We use the BERT model and the trainer pipeline in the Transformers to do some experiments. The entire quantization process can be divided into the following steps:

Use the BERT-base-uncased model and the trainer pipeline in the transformers to fine-tune the model on the downstream task GLUE. From our experience, the final performance of quantization on the finetuned model is better than quantization directly on the pre-trained model.
Use a specific quantizer to quantize the finetuned model on the GLUE. Here we apply QAT, LSQ and PTQ quantizers to quantize the BERT model so that we can compare their performance of the quantized BERT on the GLUE. Among them, LSQ and QAT are quantization aware training methods, and PTQ is a post-training quantization method.

During the process of quantizing BERT:

we use the BERT model and the trainer pipeline in the Transformers to do some experiments.
we use int8 to quantize Linear layers in the BERT.encoder.

Experiment¶

Preparation¶

This section is mainly for fine-tuning model on the downstream task GLUE. If you are familiar with how to finetune BERT on GLUE dataset, you can skip this section.

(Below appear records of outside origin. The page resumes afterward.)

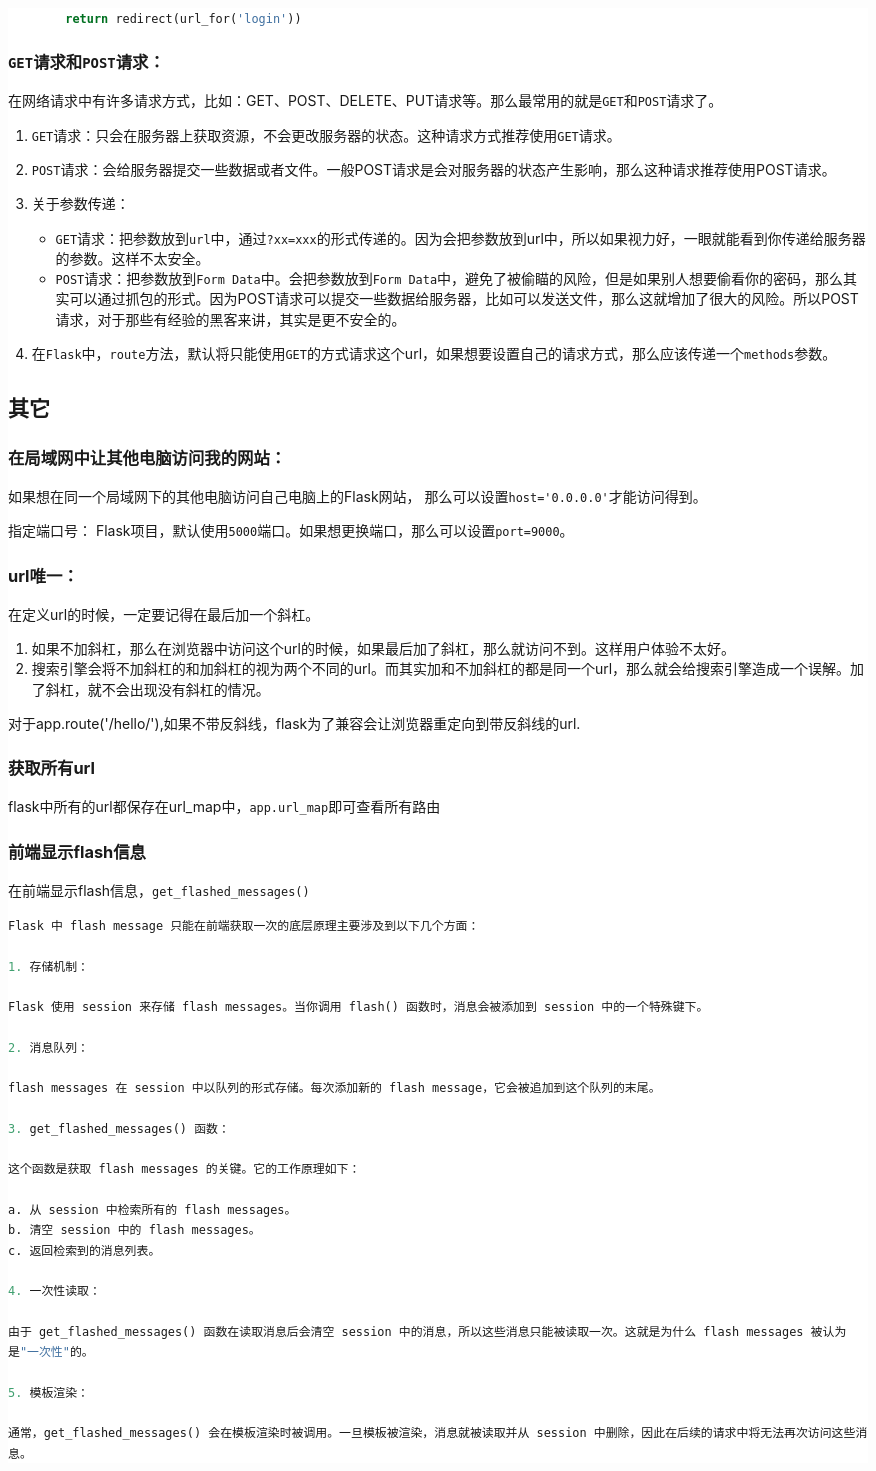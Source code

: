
 ```python
        return redirect(url_for('login'))
```

### `GET`请求和`POST`请求：
在网络请求中有许多请求方式，比如：GET、POST、DELETE、PUT请求等。那么最常用的就是`GET`和`POST`请求了。
1. `GET`请求：只会在服务器上获取资源，不会更改服务器的状态。这种请求方式推荐使用`GET`请求。
2. `POST`请求：会给服务器提交一些数据或者文件。一般POST请求是会对服务器的状态产生影响，那么这种请求推荐使用POST请求。
3. 关于参数传递：
    * `GET`请求：把参数放到`url`中，通过`?xx=xxx`的形式传递的。因为会把参数放到url中，所以如果视力好，一眼就能看到你传递给服务器的参数。这样不太安全。
    * `POST`请求：把参数放到`Form Data`中。会把参数放到`Form Data`中，避免了被偷瞄的风险，但是如果别人想要偷看你的密码，那么其实可以通过抓包的形式。因为POST请求可以提交一些数据给服务器，比如可以发送文件，那么这就增加了很大的风险。所以POST请求，对于那些有经验的黑客来讲，其实是更不安全的。

4. 在`Flask`中，`route`方法，默认将只能使用`GET`的方式请求这个url，如果想要设置自己的请求方式，那么应该传递一个`methods`参数。

## 其它
### 在局域网中让其他电脑访问我的网站：
如果想在同一个局域网下的其他电脑访问自己电脑上的Flask网站，
那么可以设置`host='0.0.0.0'`才能访问得到。

 指定端口号：
Flask项目，默认使用`5000`端口。如果想更换端口，那么可以设置`port=9000`。

### url唯一：
在定义url的时候，一定要记得在最后加一个斜杠。
1. 如果不加斜杠，那么在浏览器中访问这个url的时候，如果最后加了斜杠，那么就访问不到。这样用户体验不太好。
2. 搜索引擎会将不加斜杠的和加斜杠的视为两个不同的url。而其实加和不加斜杠的都是同一个url，那么就会给搜索引擎造成一个误解。加了斜杠，就不会出现没有斜杠的情况。

对于app.route('/hello/'),如果不带反斜线，flask为了兼容会让浏览器重定向到带反斜线的url.


### 获取所有url
flask中所有的url都保存在url_map中，`app.url_map`即可查看所有路由

### 前端显示flash信息
在前端显示flash信息，`get_flashed_messages()`


```python
Flask 中 flash message 只能在前端获取一次的底层原理主要涉及到以下几个方面：

1. 存储机制：

Flask 使用 session 来存储 flash messages。当你调用 flash() 函数时，消息会被添加到 session 中的一个特殊键下。

2. 消息队列：

flash messages 在 session 中以队列的形式存储。每次添加新的 flash message，它会被追加到这个队列的末尾。

3. get_flashed_messages() 函数：

这个函数是获取 flash messages 的关键。它的工作原理如下：

a. 从 session 中检索所有的 flash messages。
b. 清空 session 中的 flash messages。
c. 返回检索到的消息列表。

4. 一次性读取：

由于 get_flashed_messages() 函数在读取消息后会清空 session 中的消息，所以这些消息只能被读取一次。这就是为什么 flash messages 被认为是"一次性"的。

5. 模板渲染：

通常，get_flashed_messages() 会在模板渲染时被调用。一旦模板被渲染，消息就被读取并从 session 中删除，因此在后续的请求中将无法再次访问这些消息。
```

Load the tokenizer and BERT model from Huggingface transformers.
Create a trainer instance to fine-tune the BERT model.

备注

Please set dev_mode to False to run this tutorial. Here dev_mode is True by default is for generating documents.

from pathlib import Path
import argparse

import numpy as np

import torch
from torch.utils.data import ConcatDataset

import nni

from datasets import load_dataset, load_metric
from transformers import BertTokenizerFast, DataCollatorWithPadding, BertForSequenceClassification, EvalPrediction
from transformers.trainer import Trainer
from transformers.training_args import TrainingArguments


task_name = 'qnli'
finetune_lr = 4e-5
quant_lr = 1e-5
quant_method = 'lsq'
dev_mode = True

if dev_mode:
    quant_max_epochs = 1
    finetune_max_epochs = 1
else:
    quant_max_epochs = 10
    finetune_max_epochs = 10

Load the pre-trained model from the transformers

def build_model(pretrained_model_name_or_path: str, task_name: str):
    is_regression = task_name == 'stsb'
    num_labels = 1 if is_regression else (3 if task_name == 'mnli' else 2)
    model = BertForSequenceClassification.from_pretrained(pretrained_model_name_or_path, num_labels=num_labels)
    return model

Create datasets on the specific task GLUE

def prepare_datasets(task_name: str, tokenizer: BertTokenizerFast, cache_dir: str):
    task_to_keys = {
        'cola': ('sentence', None),
        'mnli': ('premise', 'hypothesis'),
        'mrpc': ('sentence1', 'sentence2'),
        'qnli': ('question', 'sentence'),
        'qqp': ('question1', 'question2'),
        'rte': ('sentence1', 'sentence2'),
        'sst2': ('sentence', None),
        'stsb': ('sentence1', 'sentence2'),
        'wnli': ('sentence1', 'sentence2'),
    }
    sentence1_key, sentence2_key = task_to_keys[task_name]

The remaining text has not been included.